It’s a rarity in the kitchen: a vegetable that’s sweet.
But that’s just part of the allure of fennel, a Mediterranean staple that’s finally catching on with American cooks and diners.
“One of the main things I like about fennel is its versatility and the way its flavor changes from raw to cooked,” said award-winning author Georgeanne Brennan, whose cookbook “La Vie Rustic: Cooking and Living in the French Style” (Weldon Owen, 290 pages, $35) features four fennel recipes.
“Raw, it’s crunchy and definitely has a licoricelike flavor, which is wonderful with things like anchovies and Parmesan cheese,” said Brennan. “I like to julienne it, toss it with an anchovy- and Parmesan-laden vinaigrette, or to thinly slice and chop it to add to any salad.”
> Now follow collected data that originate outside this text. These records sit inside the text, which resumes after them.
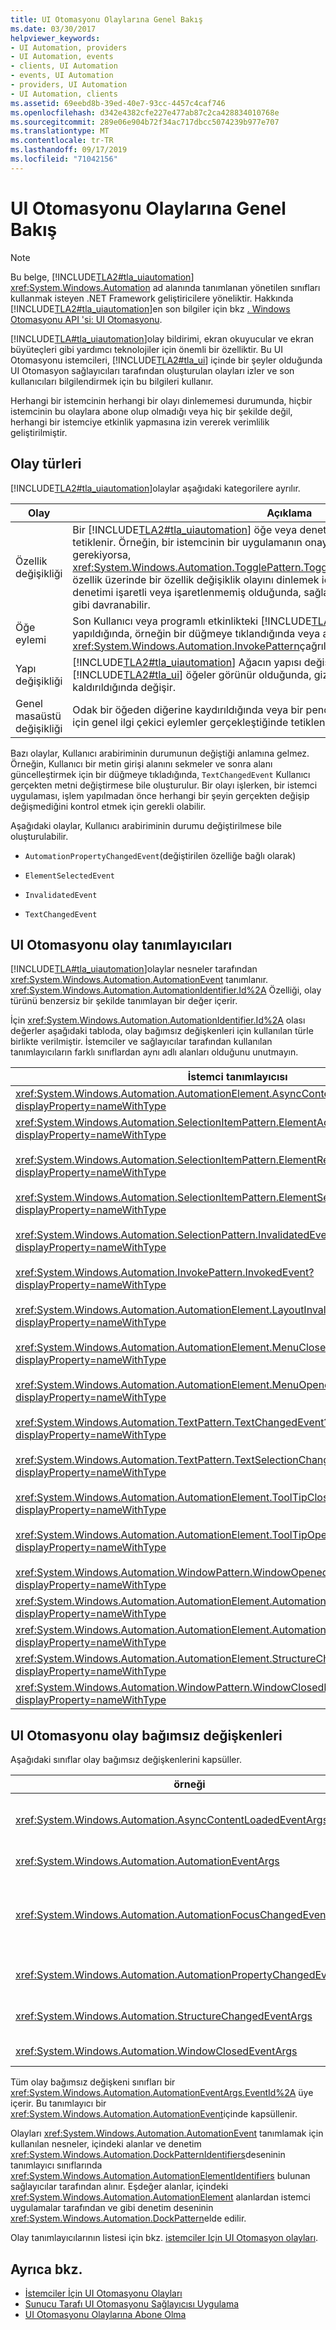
 ```yaml
---
title: UI Otomasyonu Olaylarına Genel Bakış
ms.date: 03/30/2017
helpviewer_keywords:
- UI Automation, providers
- UI Automation, events
- clients, UI Automation
- events, UI Automation
- providers, UI Automation
- UI Automation, clients
ms.assetid: 69eebd8b-39ed-40e7-93cc-4457c4caf746
ms.openlocfilehash: d342e4382cfe227e477ab87c2ca428834010768e
ms.sourcegitcommit: 289e06e904b72f34ac717dbcc5074239b977e707
ms.translationtype: MT
ms.contentlocale: tr-TR
ms.lasthandoff: 09/17/2019
ms.locfileid: "71042156"
---
```

# <a name="ui-automation-events-overview"></a>UI Otomasyonu Olaylarına Genel Bakış
> [!NOTE]
> Bu belge, [!INCLUDE[TLA2#tla_uiautomation](../../../includes/tla2sharptla-uiautomation-md.md)] <xref:System.Windows.Automation> ad alanında tanımlanan yönetilen sınıfları kullanmak isteyen .NET Framework geliştiricilere yöneliktir. Hakkında [!INCLUDE[TLA2#tla_uiautomation](../../../includes/tla2sharptla-uiautomation-md.md)]en son bilgiler için bkz [. Windows Otomasyonu API 'si: UI Otomasyonu](https://go.microsoft.com/fwlink/?LinkID=156746).  
  
 [!INCLUDE[TLA#tla_uiautomation](../../../includes/tlasharptla-uiautomation-md.md)]olay bildirimi, ekran okuyucular ve ekran büyüteçleri gibi yardımcı teknolojiler için önemli bir özelliktir. Bu UI Otomasyonu istemcileri, [!INCLUDE[TLA2#tla_ui](../../../includes/tla2sharptla-ui-md.md)] içinde bir şeyler olduğunda UI Otomasyon sağlayıcıları tarafından oluşturulan olayları izler ve son kullanıcıları bilgilendirmek için bu bilgileri kullanır.  
  
 Herhangi bir istemcinin herhangi bir olayı dinlememesi durumunda, hiçbir istemcinin bu olaylara abone olup olmadığı veya hiç bir şekilde değil, herhangi bir istemciye etkinlik yapmasına izin vererek verimlilik geliştirilmiştir.  
  
<a name="Types_of_Events"></a>   
## <a name="types-of-events"></a>Olay türleri  
 [!INCLUDE[TLA2#tla_uiautomation](../../../includes/tla2sharptla-uiautomation-md.md)]olaylar aşağıdaki kategorilere ayrılır.  
  
|Olay|Açıklama|  
|-----------|-----------------|  
|Özellik değişikliği|Bir [!INCLUDE[TLA2#tla_uiautomation](../../../includes/tla2sharptla-uiautomation-md.md)] öğe veya denetim deseninin bir özelliği değiştiğinde tetiklenir. Örneğin, bir istemcinin bir uygulamanın onay kutusu denetimini izlemesi gerekiyorsa, <xref:System.Windows.Automation.TogglePattern.TogglePatternInformation.ToggleState%2A> özellik üzerinde bir özellik değişiklik olayını dinlemek için kayıt yapabilir. Onay kutusu denetimi işaretli veya işaretlenmemiş olduğunda, sağlayıcı olayı başlatır ve istemci gerektiği gibi davranabilir.|  
|Öğe eylemi|Son Kullanıcı veya programlı etkinlikteki [!INCLUDE[TLA2#tla_ui](../../../includes/tla2sharptla-ui-md.md)] sonuçlarda değişiklik yapıldığında, örneğin bir düğmeye tıklandığında veya aracılığıyla <xref:System.Windows.Automation.InvokePattern>çağrıldığında tetiklenir.|  
|Yapı değişikliği|[!INCLUDE[TLA2#tla_uiautomation](../../../includes/tla2sharptla-uiautomation-md.md)] Ağacın yapısı değiştiğinde harekete geçirilir. Yapı, yeni [!INCLUDE[TLA2#tla_ui](../../../includes/tla2sharptla-ui-md.md)] öğeler görünür olduğunda, gizlendiği veya masaüstünde kaldırıldığında değişir.|  
|Genel masaüstü değişikliği|Odak bir öğeden diğerine kaydırıldığında veya bir pencere kapandığında olduğu gibi, istemci için genel ilgi çekici eylemler gerçekleştiğinde tetiklenir.|  
  
 Bazı olaylar, Kullanıcı arabiriminin durumunun değiştiği anlamına gelmez. Örneğin, Kullanıcı bir metin girişi alanını sekmeler ve sonra alanı güncelleştirmek için bir düğmeye tıkladığında, `TextChangedEvent` Kullanıcı gerçekten metni değiştirmese bile oluşturulur. Bir olayı işlerken, bir istemci uygulaması, işlem yapılmadan önce herhangi bir şeyin gerçekten değişip değişmediğini kontrol etmek için gerekli olabilir.  
  
 Aşağıdaki olaylar, Kullanıcı arabiriminin durumu değiştirilmese bile oluşturulabilir.  
  
- `AutomationPropertyChangedEvent`(değiştirilen özelliğe bağlı olarak)  
  
- `ElementSelectedEvent`  
  
- `InvalidatedEvent`  
  
- `TextChangedEvent`  
  
<a name="UI_Automation_Event_Identifiers"></a>   
## <a name="ui-automation-event-identifiers"></a>UI Otomasyonu olay tanımlayıcıları  
 [!INCLUDE[TLA#tla_uiautomation](../../../includes/tlasharptla-uiautomation-md.md)]olaylar nesneler tarafından <xref:System.Windows.Automation.AutomationEvent> tanımlanır. <xref:System.Windows.Automation.AutomationIdentifier.Id%2A> Özelliği, olay türünü benzersiz bir şekilde tanımlayan bir değer içerir.  
  
 İçin <xref:System.Windows.Automation.AutomationIdentifier.Id%2A> olası değerler aşağıdaki tabloda, olay bağımsız değişkenleri için kullanılan türle birlikte verilmiştir. İstemciler ve sağlayıcılar tarafından kullanılan tanımlayıcıların farklı sınıflardan aynı adlı alanları olduğunu unutmayın.  
  
|İstemci tanımlayıcısı|Sağlayıcı tanımlayıcısı|Olay bağımsız değişkenleri türü|  
|-----------------------|-------------------------|--------------------------|  
|<xref:System.Windows.Automation.AutomationElement.AsyncContentLoadedEvent?displayProperty=nameWithType>|<xref:System.Windows.Automation.AutomationElementIdentifiers.AsyncContentLoadedEvent?displayProperty=nameWithType>|<xref:System.Windows.Automation.AsyncContentLoadedEventArgs>|  
|<xref:System.Windows.Automation.SelectionItemPattern.ElementAddedToSelectionEvent?displayProperty=nameWithType><br /><br /> <xref:System.Windows.Automation.SelectionItemPattern.ElementRemovedFromSelectionEvent?displayProperty=nameWithType><br /><br /> <xref:System.Windows.Automation.SelectionItemPattern.ElementSelectedEvent?displayProperty=nameWithType><br /><br /> <xref:System.Windows.Automation.SelectionPattern.InvalidatedEvent?displayProperty=nameWithType><br /><br /> <xref:System.Windows.Automation.InvokePattern.InvokedEvent?displayProperty=nameWithType><br /><br /> <xref:System.Windows.Automation.AutomationElement.LayoutInvalidatedEvent?displayProperty=nameWithType><br /><br /> <xref:System.Windows.Automation.AutomationElement.MenuClosedEvent?displayProperty=nameWithType><br /><br /> <xref:System.Windows.Automation.AutomationElement.MenuOpenedEvent?displayProperty=nameWithType><br /><br /> <xref:System.Windows.Automation.TextPattern.TextChangedEvent?displayProperty=nameWithType><br /><br /> <xref:System.Windows.Automation.TextPattern.TextSelectionChangedEvent?displayProperty=nameWithType><br /><br /> <xref:System.Windows.Automation.AutomationElement.ToolTipClosedEvent?displayProperty=nameWithType><br /><br /> <xref:System.Windows.Automation.AutomationElement.ToolTipOpenedEvent?displayProperty=nameWithType><br /><br /> <xref:System.Windows.Automation.WindowPattern.WindowOpenedEvent?displayProperty=nameWithType>|<xref:System.Windows.Automation.SelectionItemPatternIdentifiers.ElementAddedToSelectionEvent?displayProperty=nameWithType><br /><br /> <xref:System.Windows.Automation.SelectionItemPatternIdentifiers.ElementRemovedFromSelectionEvent?displayProperty=nameWithType><br /><br /> <xref:System.Windows.Automation.SelectionItemPatternIdentifiers.ElementSelectedEvent?displayProperty=nameWithType><br /><br /> <xref:System.Windows.Automation.SelectionPatternIdentifiers.InvalidatedEvent?displayProperty=nameWithType><br /><br /> <xref:System.Windows.Automation.InvokePatternIdentifiers.InvokedEvent?displayProperty=nameWithType><br /><br /> <xref:System.Windows.Automation.AutomationElementIdentifiers.LayoutInvalidatedEvent?displayProperty=nameWithType><br /><br /> <xref:System.Windows.Automation.AutomationElementIdentifiers.MenuClosedEvent?displayProperty=nameWithType><br /><br /> <xref:System.Windows.Automation.AutomationElementIdentifiers.MenuOpenedEvent?displayProperty=nameWithType><br /><br /> <xref:System.Windows.Automation.TextPatternIdentifiers.TextChangedEvent?displayProperty=nameWithType><br /><br /> <xref:System.Windows.Automation.TextPatternIdentifiers.TextSelectionChangedEvent?displayProperty=nameWithType><br /><br /> <xref:System.Windows.Automation.AutomationElementIdentifiers.ToolTipClosedEvent?displayProperty=nameWithType><br /><br /> <xref:System.Windows.Automation.AutomationElementIdentifiers.ToolTipOpenedEvent?displayProperty=nameWithType><br /><br /> <xref:System.Windows.Automation.WindowPatternIdentifiers.WindowOpenedEvent?displayProperty=nameWithType>|<xref:System.Windows.Automation.AutomationEventArgs>|  
|<xref:System.Windows.Automation.AutomationElement.AutomationFocusChangedEvent?displayProperty=nameWithType>|<xref:System.Windows.Automation.AutomationElementIdentifiers.AutomationFocusChangedEvent?displayProperty=nameWithType>|<xref:System.Windows.Automation.AutomationFocusChangedEventArgs>|  
|<xref:System.Windows.Automation.AutomationElement.AutomationPropertyChangedEvent?displayProperty=nameWithType>|<xref:System.Windows.Automation.AutomationElementIdentifiers.AutomationPropertyChangedEvent?displayProperty=nameWithType>|<xref:System.Windows.Automation.AutomationPropertyChangedEventArgs>|  
|<xref:System.Windows.Automation.AutomationElement.StructureChangedEvent?displayProperty=nameWithType>|<xref:System.Windows.Automation.AutomationElementIdentifiers.StructureChangedEvent?displayProperty=nameWithType>|<xref:System.Windows.Automation.StructureChangedEventArgs>|  
|<xref:System.Windows.Automation.WindowPattern.WindowClosedEvent?displayProperty=nameWithType>|<xref:System.Windows.Automation.WindowPatternIdentifiers.WindowClosedEvent?displayProperty=nameWithType>|<xref:System.Windows.Automation.WindowClosedEventArgs>|  
  
<a name="UI_Automation_Event_Arguments"></a>   
## <a name="ui-automation-event-arguments"></a>UI Otomasyonu olay bağımsız değişkenleri  
 Aşağıdaki sınıflar olay bağımsız değişkenlerini kapsüller.  
  
|örneği|Açıklama|  
|-----------|-----------------|  
|<xref:System.Windows.Automation.AsyncContentLoadedEventArgs>|Tamamlanan yükleme yüzdesi de dahil olmak üzere içeriğin zaman uyumsuz yüklemesi hakkındaki bilgileri içerir.|  
|<xref:System.Windows.Automation.AutomationEventArgs>|Ek veri gerektirmeyen basit bir olayla ilgili bilgiler içerir.|  
|<xref:System.Windows.Automation.AutomationFocusChangedEventArgs>|Giriş odağıyla ilgili, bir öğeden diğerine değişiklik hakkındaki bilgileri içerir. Bu türün olayları, sağlayıcılar tarafından değil, [!INCLUDE[TLA2#tla_uiautomation](../../../includes/tla2sharptla-uiautomation-md.md)] sistem tarafından tetiklenir.|  
|<xref:System.Windows.Automation.AutomationPropertyChangedEventArgs>|Bir öğenin veya denetim deseninin özellik değerindeki bir değişiklik hakkındaki bilgileri içerir.|  
|<xref:System.Windows.Automation.StructureChangedEventArgs>|[!INCLUDE[TLA2#tla_uiautomation](../../../includes/tla2sharptla-uiautomation-md.md)] Ağaçtaki bir değişiklik hakkındaki bilgileri içerir.|  
|<xref:System.Windows.Automation.WindowClosedEventArgs>|Bir pencere kapatma hakkında bilgi içerir.|  
  
 Tüm olay bağımsız değişkeni sınıfları bir <xref:System.Windows.Automation.AutomationEventArgs.EventId%2A> üye içerir. Bu tanımlayıcı bir <xref:System.Windows.Automation.AutomationEvent>içinde kapsüllenir.  
  
 Olayları <xref:System.Windows.Automation.AutomationEvent> tanımlamak için kullanılan nesneler, içindeki alanlar ve denetim <xref:System.Windows.Automation.DockPatternIdentifiers>deseninin tanımlayıcı sınıflarında <xref:System.Windows.Automation.AutomationElementIdentifiers> bulunan sağlayıcılar tarafından alınır. Eşdeğer alanlar, içindeki <xref:System.Windows.Automation.AutomationElement> alanlardan istemci uygulamalar tarafından ve gibi denetim deseninin <xref:System.Windows.Automation.DockPattern>elde edilir.  
  
 Olay tanımlayıcılarının listesi için bkz. [istemciler Için UI Otomasyon olayları](ui-automation-events-for-clients.md).  
  
## <a name="see-also"></a>Ayrıca bkz.

- [İstemciler İçin UI Otomasyonu Olayları](ui-automation-events-for-clients.md)
- [Sunucu Tarafı UI Otomasyonu Sağlayıcısı Uygulama](server-side-ui-automation-provider-implementation.md)
- [UI Otomasyonu Olaylarına Abone Olma](subscribe-to-ui-automation-events.md)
While fennel’s licorice taste can be rather pronounced (sometimes overpowering) when eaten raw, it blends in with other ingredients when cooked.
“Cooked, the flavor mellows to a pleasant hint of anise,” Brennan added, “and the fennel becomes meltingly soft.”
Despite this vegetable’s centuries of use in Europe, fennel fear seems common among American cooks. Several food bloggers – from Serious Eats to My Kitchen Harvest – have written about their personal experience with fennel phobia.
Some eaters can’t get past fennel’s licorice scent and flavor. It reminds them of Good & Plenty candy.
In California, fennel is treated as a cool season crop with the biggest, bulbous bundles showing up in farmers markets in March and April.
Those who have discovered fennel’s flair gravitate to this unusual veggie, which looks like pale celery wearing a wispy bright green wig.